* **ACTION ITEM**: Below is a listing. Write out exactly its lines between the one holding "ст. л. муки" and the one holding "Потом положить в", inclusive.

* **SUPPLIED RECORDS**:
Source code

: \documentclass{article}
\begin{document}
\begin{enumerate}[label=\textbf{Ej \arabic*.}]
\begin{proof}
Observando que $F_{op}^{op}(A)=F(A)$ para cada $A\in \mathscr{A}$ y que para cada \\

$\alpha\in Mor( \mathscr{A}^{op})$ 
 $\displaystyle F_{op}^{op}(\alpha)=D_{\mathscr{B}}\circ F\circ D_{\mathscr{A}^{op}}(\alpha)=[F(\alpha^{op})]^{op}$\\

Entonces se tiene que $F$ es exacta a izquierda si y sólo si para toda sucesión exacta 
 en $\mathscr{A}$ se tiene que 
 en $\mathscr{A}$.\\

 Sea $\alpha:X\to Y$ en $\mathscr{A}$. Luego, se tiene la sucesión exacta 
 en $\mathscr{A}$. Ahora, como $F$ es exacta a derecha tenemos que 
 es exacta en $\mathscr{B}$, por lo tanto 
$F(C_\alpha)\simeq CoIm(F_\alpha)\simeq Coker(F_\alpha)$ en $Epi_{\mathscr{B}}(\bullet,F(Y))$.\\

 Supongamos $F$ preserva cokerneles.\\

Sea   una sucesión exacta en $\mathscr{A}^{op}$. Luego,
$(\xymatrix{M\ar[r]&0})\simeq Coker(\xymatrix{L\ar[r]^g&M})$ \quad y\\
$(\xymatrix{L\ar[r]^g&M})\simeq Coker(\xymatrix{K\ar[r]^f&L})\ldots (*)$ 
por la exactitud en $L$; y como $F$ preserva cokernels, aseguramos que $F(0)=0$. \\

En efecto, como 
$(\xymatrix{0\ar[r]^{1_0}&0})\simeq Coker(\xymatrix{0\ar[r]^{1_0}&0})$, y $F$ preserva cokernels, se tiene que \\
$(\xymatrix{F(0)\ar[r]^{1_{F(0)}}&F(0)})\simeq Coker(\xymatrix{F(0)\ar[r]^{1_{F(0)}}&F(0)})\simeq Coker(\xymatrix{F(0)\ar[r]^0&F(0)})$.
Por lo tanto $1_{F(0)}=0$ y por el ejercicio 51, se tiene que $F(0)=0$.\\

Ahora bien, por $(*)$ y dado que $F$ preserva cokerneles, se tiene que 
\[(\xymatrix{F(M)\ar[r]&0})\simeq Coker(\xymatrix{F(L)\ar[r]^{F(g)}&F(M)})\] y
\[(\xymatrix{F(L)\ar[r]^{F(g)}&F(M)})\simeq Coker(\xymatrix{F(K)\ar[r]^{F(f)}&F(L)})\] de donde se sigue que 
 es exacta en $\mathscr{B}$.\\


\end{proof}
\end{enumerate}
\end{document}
---
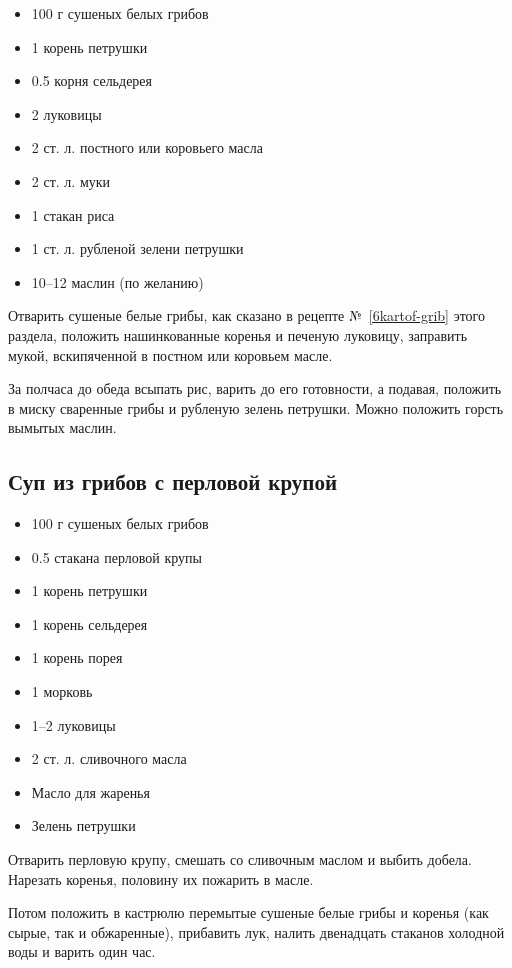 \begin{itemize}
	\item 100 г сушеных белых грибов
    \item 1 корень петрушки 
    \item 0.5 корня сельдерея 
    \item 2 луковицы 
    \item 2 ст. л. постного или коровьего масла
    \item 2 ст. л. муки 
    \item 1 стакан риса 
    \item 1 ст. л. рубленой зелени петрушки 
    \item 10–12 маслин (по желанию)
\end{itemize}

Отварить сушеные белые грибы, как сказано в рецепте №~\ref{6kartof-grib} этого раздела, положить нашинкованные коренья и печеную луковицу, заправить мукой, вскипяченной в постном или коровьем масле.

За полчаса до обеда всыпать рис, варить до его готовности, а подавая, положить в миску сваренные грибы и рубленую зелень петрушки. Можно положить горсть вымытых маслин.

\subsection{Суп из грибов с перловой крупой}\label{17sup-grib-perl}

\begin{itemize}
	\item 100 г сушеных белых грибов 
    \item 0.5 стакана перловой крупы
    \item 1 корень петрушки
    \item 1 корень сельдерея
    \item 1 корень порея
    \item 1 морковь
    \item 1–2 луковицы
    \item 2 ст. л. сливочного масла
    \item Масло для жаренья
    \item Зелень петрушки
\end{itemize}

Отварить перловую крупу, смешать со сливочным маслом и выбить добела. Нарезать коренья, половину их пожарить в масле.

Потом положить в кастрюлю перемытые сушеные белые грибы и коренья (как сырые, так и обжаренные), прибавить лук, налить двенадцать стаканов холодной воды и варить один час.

* **TASK RESULT**:
    \item 2 ст. л. муки 
    \item 1 стакан риса 
    \item 1 ст. л. рубленой зелени петрушки 
    \item 10–12 маслин (по желанию)
\end{itemize}

Отварить сушеные белые грибы, как сказано в рецепте №~\ref{6kartof-grib} этого раздела, положить нашинкованные коренья и печеную луковицу, заправить мукой, вскипяченной в постном или коровьем масле.

За полчаса до обеда всыпать рис, варить до его готовности, а подавая, положить в миску сваренные грибы и рубленую зелень петрушки. Можно положить горсть вымытых маслин.

\subsection{Суп из грибов с перловой крупой}\label{17sup-grib-perl}

\begin{itemize}
	\item 100 г сушеных белых грибов 
    \item 0.5 стакана перловой крупы
    \item 1 корень петрушки
    \item 1 корень сельдерея
    \item 1 корень порея
    \item 1 морковь
    \item 1–2 луковицы
    \item 2 ст. л. сливочного масла
    \item Масло для жаренья
    \item Зелень петрушки
\end{itemize}

Отварить перловую крупу, смешать со сливочным маслом и выбить добела. Нарезать коренья, половину их пожарить в масле.

Потом положить в кастрюлю перемытые сушеные белые грибы и коренья (как сырые, так и обжаренные), прибавить лук, налить двенадцать стаканов холодной воды и варить один час.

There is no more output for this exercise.